The mistakes that ruin studies

These are structural — they can't be fixed in analysis, only in design.

  1. Pseudoreplication. Treating repeated measurements of one unit as independent replicates: 3 mice with 100 cells each is n = 3 (mice), not n = 300 (cells), for any treatment applied to the mouse. The replicate must be at the level the treatment is randomized. This single error invalidates a large share of published experiments. Randomize and replicate at the right level; analyze with the nesting respected (mixed model). See references/design_types.md.
  2. Confounding by a nuisance variable. Running all treatment samples on Monday and all controls on Tuesday confounds treatment with day. Randomize across, or block on, every nuisance factor you can name (batch, day, plate, technician, instrument, position).
  3. No or broken randomization. Convenience assignment (first-come → treatment) lets confounders sneak in. Use a seeded schedule and follow it.
  4. No proper control. Without a concurrent control (and, where relevant, a vehicle/sham and blinding), you can't separate the treatment effect from time, placebo, or handling effects.
  5. Batch effects mistaken for biology. In omics especially, process samples in a randomized/blocked order across batches; never let batch align with the condition.
  6. Edge/position effects on plates. Evaporation and thermal gradients make plate edges differ.

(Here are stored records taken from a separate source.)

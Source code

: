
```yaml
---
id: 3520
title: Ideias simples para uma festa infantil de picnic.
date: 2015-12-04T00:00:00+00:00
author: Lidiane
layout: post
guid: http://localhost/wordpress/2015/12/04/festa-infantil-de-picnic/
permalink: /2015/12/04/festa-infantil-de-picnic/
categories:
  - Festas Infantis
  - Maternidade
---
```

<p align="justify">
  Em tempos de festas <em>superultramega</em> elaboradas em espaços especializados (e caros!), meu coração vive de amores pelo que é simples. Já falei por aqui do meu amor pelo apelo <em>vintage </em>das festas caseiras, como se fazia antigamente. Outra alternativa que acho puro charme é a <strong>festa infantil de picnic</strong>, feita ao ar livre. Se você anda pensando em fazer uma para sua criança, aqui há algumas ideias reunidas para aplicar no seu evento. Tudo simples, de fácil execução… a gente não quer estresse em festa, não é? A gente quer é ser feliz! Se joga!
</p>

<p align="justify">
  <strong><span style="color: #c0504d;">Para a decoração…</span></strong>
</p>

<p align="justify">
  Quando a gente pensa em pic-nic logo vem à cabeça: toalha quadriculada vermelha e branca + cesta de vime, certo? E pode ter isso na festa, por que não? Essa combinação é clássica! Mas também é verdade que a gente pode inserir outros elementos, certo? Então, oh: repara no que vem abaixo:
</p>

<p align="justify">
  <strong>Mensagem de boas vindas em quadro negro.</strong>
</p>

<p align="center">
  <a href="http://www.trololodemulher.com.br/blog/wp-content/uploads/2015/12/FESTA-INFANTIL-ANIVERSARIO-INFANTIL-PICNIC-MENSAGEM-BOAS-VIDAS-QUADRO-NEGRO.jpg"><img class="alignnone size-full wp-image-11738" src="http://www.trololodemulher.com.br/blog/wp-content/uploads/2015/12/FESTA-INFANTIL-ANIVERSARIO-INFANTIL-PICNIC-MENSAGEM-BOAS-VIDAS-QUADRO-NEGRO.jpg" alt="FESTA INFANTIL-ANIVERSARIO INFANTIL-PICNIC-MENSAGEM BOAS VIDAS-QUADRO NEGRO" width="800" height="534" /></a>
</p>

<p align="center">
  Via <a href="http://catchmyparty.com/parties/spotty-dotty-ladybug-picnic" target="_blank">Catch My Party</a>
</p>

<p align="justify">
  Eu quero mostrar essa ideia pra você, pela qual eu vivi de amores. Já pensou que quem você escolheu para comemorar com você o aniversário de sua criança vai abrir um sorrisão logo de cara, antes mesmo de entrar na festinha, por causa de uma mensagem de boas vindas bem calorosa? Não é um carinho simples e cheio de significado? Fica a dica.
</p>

Randomize or block sample positions; don't put all controls in column 1.
  7. Aliasing ignored in fractional designs. A low-resolution fractional factorial confounds main effects with interactions; know your alias structure before concluding a factor "has no effect."
  8. Optimizing without curvature. A two-level factorial can't detect a curved response; you'll miss an interior optimum. Use a response-surface design.

Workflow

  1. State the question, the unit, and the response. What is randomized? What is measured? At what level is a true independent replicate? This determines everything.
  2. List nuisance factors (batch, day, site, operator, position) — plan to block, stratify, or randomize across each.
  3. Pick the design using the decision tree and reference files.
  4. Decide replication at the correct level (and get n from the statistical-power skill for the chosen design).
  5. Generate the layout with randomization.py / doe_designs.py, seeded.
  6. Randomize run/processing order and plate/batch positions.
  7. Document the design, seed, and schedule (pre-register if possible) so the analysis is confirmatory and the layout is auditable.
  8. Match the analysis to the design — blocks, strata, clusters, and nesting must appear in the model (hand off to statistical-analysis / statsmodels).

Resources

Scripts

  • scripts/randomization.py — seeded allocation schedules: simple_randomization, block_randomization, stratified_block_randomization, cluster_randomization, assign_factorial_runs, arm_balance.
  • scripts/doe_designs.py — DOE matrices in real units: full_factorial, two_level_factorial, fractional_factorial, plackett_burman, central_composite, box_behnken, latin_hypercube.

References

  • references/randomization_and_blocking.md — randomization methods, blocking, stratification, controls, blinding, batch/plate layout.
  • references/factorial_and_doe.md — factorial and fractional designs, resolution and aliasing, screening, and response-surface methodology.
  • references/design_types.md — completely randomized, randomized block, crossover, repeated-measures, split-plot, Latin-square, cluster, and nested designs; the pseudoreplication problem in depth.
  • references/sequential_and_adaptive.md — group-sequential designs, alpha spending, interim stopping, and adaptive sample-size re-estimation.
  • statistical-power — required sample size / power for the design you've chosen.
  • statistical-analysis — running and reporting the analysis after collection.
  • statsmodels / pymc — fitting the models the design implies.

Key references

  • Fisher, R. A. (1935). The Design of Experiments.
  • Montgomery, D. C. (2019). Design and Analysis of Experiments (10th ed.).
  • Hurlbert, S. H. (1984). Pseudoreplication and the design of ecological field experiments. Ecological Monographs, 54(2), 187–211.
  • Lazic, S. E. (2016). Experimental Design for Laboratory Biologists.